Last week, the 58-year-old president, who in July said he was completely free of cancer, returned to Cuba for an unreported period of time after requesting authorization from the National Assembly to receive hyperbaric oxygen therapy.
But this time, unlike his previous trips to the island, there was no farewell discourse before he boarded the airplane, no messages sent via Twitter and no press photos snapped.
The official newspaper Granma did publish a statement upon Chávez’s arrival in Havana, and several government officials have said the leader is in good health.
Chávez “is undergoing therapy to improve his health. The president is doing very well … and he’ll return much stronger to continue the task of leading the country,” Vice President Nicolás Maduro said.
Opposition leader and former presidential candidate Henrique Capriles called for more “transparency” in regards to the details of the president’s health, in order to avoid a “wave of speculation.”

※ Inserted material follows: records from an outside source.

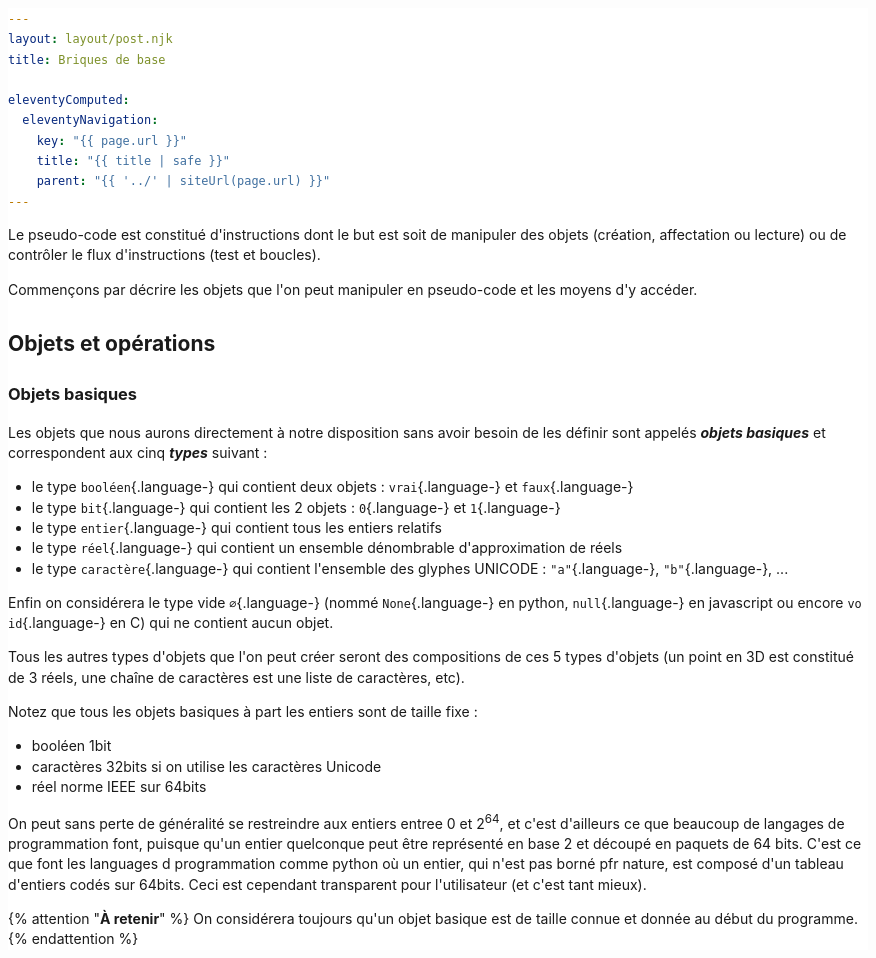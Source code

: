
 ```yaml
---
layout: layout/post.njk
title: Briques de base

eleventyComputed:
  eleventyNavigation:
    key: "{{ page.url }}"
    title: "{{ title | safe }}"
    parent: "{{ '../' | siteUrl(page.url) }}"
---
```


Le pseudo-code est constitué d'instructions dont le but est soit de manipuler des objets (création, affectation ou lecture) ou de contrôler le flux d'instructions (test et boucles).

Commençons par décrire les objets que l'on peut manipuler en pseudo-code et les moyens d'y accéder.

## Objets et opérations

### <span id="objets-basiques"></span> Objets basiques

Les objets que nous aurons directement à notre disposition sans avoir besoin de les définir sont appelés **_objets basiques_** et correspondent aux cinq **_types_** suivant :

- le type `booléen`{.language-} qui contient deux objets : `vrai`{.language-} et `faux`{.language-}
- le type `bit`{.language-} qui contient les 2 objets : `0`{.language-} et `1`{.language-}
- le type `entier`{.language-} qui contient tous les entiers relatifs
- le type `réel`{.language-} qui contient un ensemble dénombrable d'approximation de réels
- le type `caractère`{.language-} qui contient l'ensemble des glyphes  UNICODE : `"a"`{.language-}, `"b"`{.language-}, ...

Enfin on considérera le type vide `∅`{.language-} (nommé `None`{.language-} en python, `null`{.language-} en javascript ou encore `void`{.language-} en C) qui ne contient aucun objet.

Tous les autres types d'objets que l'on peut créer seront des compositions de ces 5 types d'objets (un point en 3D est constitué de 3 réels, une chaîne de caractères est une liste de caractères, etc).

Notez que tous les objets basiques à part les entiers sont de taille fixe :

- booléen 1bit
- caractères 32bits si on utilise les caractères Unicode
- réel norme IEEE sur 64bits

On peut sans perte de généralité se restreindre aux entiers entree 0 et $2^{64}$, et c'est d'ailleurs ce que beaucoup de langages de programmation font, puisque qu'un entier quelconque peut être représenté en base $2$ et découpé en paquets de 64 bits. C'est ce  que font les languages d programmation comme python où un entier, qui n'est pas borné pfr nature, est composé d'un tableau d'entiers codés sur 64bits. Ceci est cependant transparent pour l'utilisateur (et c'est tant mieux).

{% attention "**À retenir**" %}
On considérera toujours qu'un objet basique est de taille connue et donnée au début du programme.
{% endattention %}
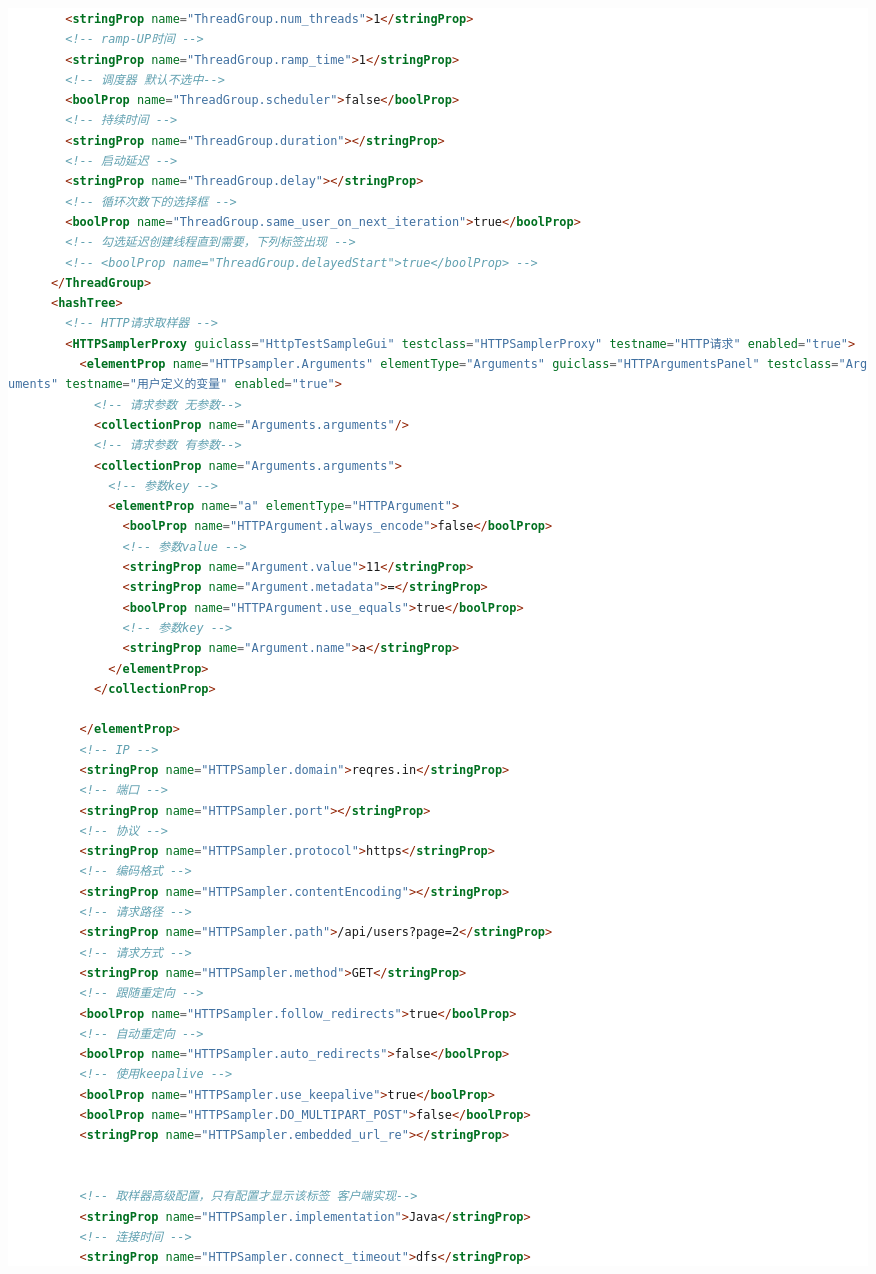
 ```html
        <stringProp name="ThreadGroup.num_threads">1</stringProp>
        <!-- ramp-UP时间 -->
        <stringProp name="ThreadGroup.ramp_time">1</stringProp>
        <!-- 调度器 默认不选中-->
        <boolProp name="ThreadGroup.scheduler">false</boolProp>
        <!-- 持续时间 -->
        <stringProp name="ThreadGroup.duration"></stringProp>
        <!-- 启动延迟 -->
        <stringProp name="ThreadGroup.delay"></stringProp>
        <!-- 循环次数下的选择框 -->
        <boolProp name="ThreadGroup.same_user_on_next_iteration">true</boolProp>
        <!-- 勾选延迟创建线程直到需要，下列标签出现 -->
        <!-- <boolProp name="ThreadGroup.delayedStart">true</boolProp> -->
      </ThreadGroup>
      <hashTree>
        <!-- HTTP请求取样器 -->
        <HTTPSamplerProxy guiclass="HttpTestSampleGui" testclass="HTTPSamplerProxy" testname="HTTP请求" enabled="true">
          <elementProp name="HTTPsampler.Arguments" elementType="Arguments" guiclass="HTTPArgumentsPanel" testclass="Arguments" testname="用户定义的变量" enabled="true">
            <!-- 请求参数 无参数-->
            <collectionProp name="Arguments.arguments"/>
            <!-- 请求参数 有参数-->
            <collectionProp name="Arguments.arguments">
              <!-- 参数key -->
              <elementProp name="a" elementType="HTTPArgument">
                <boolProp name="HTTPArgument.always_encode">false</boolProp>
                <!-- 参数value -->
                <stringProp name="Argument.value">11</stringProp>
                <stringProp name="Argument.metadata">=</stringProp>
                <boolProp name="HTTPArgument.use_equals">true</boolProp>
                <!-- 参数key -->
                <stringProp name="Argument.name">a</stringProp>
              </elementProp>
            </collectionProp>

          </elementProp>
          <!-- IP -->
          <stringProp name="HTTPSampler.domain">reqres.in</stringProp>
          <!-- 端口 -->
          <stringProp name="HTTPSampler.port"></stringProp>
          <!-- 协议 -->
          <stringProp name="HTTPSampler.protocol">https</stringProp>
          <!-- 编码格式 -->
          <stringProp name="HTTPSampler.contentEncoding"></stringProp>
          <!-- 请求路径 -->
          <stringProp name="HTTPSampler.path">/api/users?page=2</stringProp>
          <!-- 请求方式 -->
          <stringProp name="HTTPSampler.method">GET</stringProp>
          <!-- 跟随重定向 -->
          <boolProp name="HTTPSampler.follow_redirects">true</boolProp>
          <!-- 自动重定向 -->
          <boolProp name="HTTPSampler.auto_redirects">false</boolProp>
          <!-- 使用keepalive -->
          <boolProp name="HTTPSampler.use_keepalive">true</boolProp>
          <boolProp name="HTTPSampler.DO_MULTIPART_POST">false</boolProp>
          <stringProp name="HTTPSampler.embedded_url_re"></stringProp>


          <!-- 取样器高级配置，只有配置才显示该标签 客户端实现-->
          <stringProp name="HTTPSampler.implementation">Java</stringProp>
          <!-- 连接时间 -->
          <stringProp name="HTTPSampler.connect_timeout">dfs</stringProp>
```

Writer Alberto Barrera Tyszka, who penned “Hugo Chávez sin uniforme” (“Hugo Chávez without the uniform”), wrote Sunday in the daily El Nacional that with the president’s latest trip, “the enigma of Chávez’s health has once again transformed into an industry of murmuring.”
“It’s been said that [Chávez] will never fully recover, and that his body is now paying the price for the electoral campaign. At the same time, it’s being said that he was cured, but after the elections a tumor reappeared on his hip,” Barrera wrote.
Regional elections take place on Dec. 16, and Chávez had actively participated in the previous regional round in 2008, something that’s not likely going to happen this year, analysts said. The president also likely will miss a meeting of South American leaders this Thursday and Friday in Brasilia, despite previous statements that he would attend.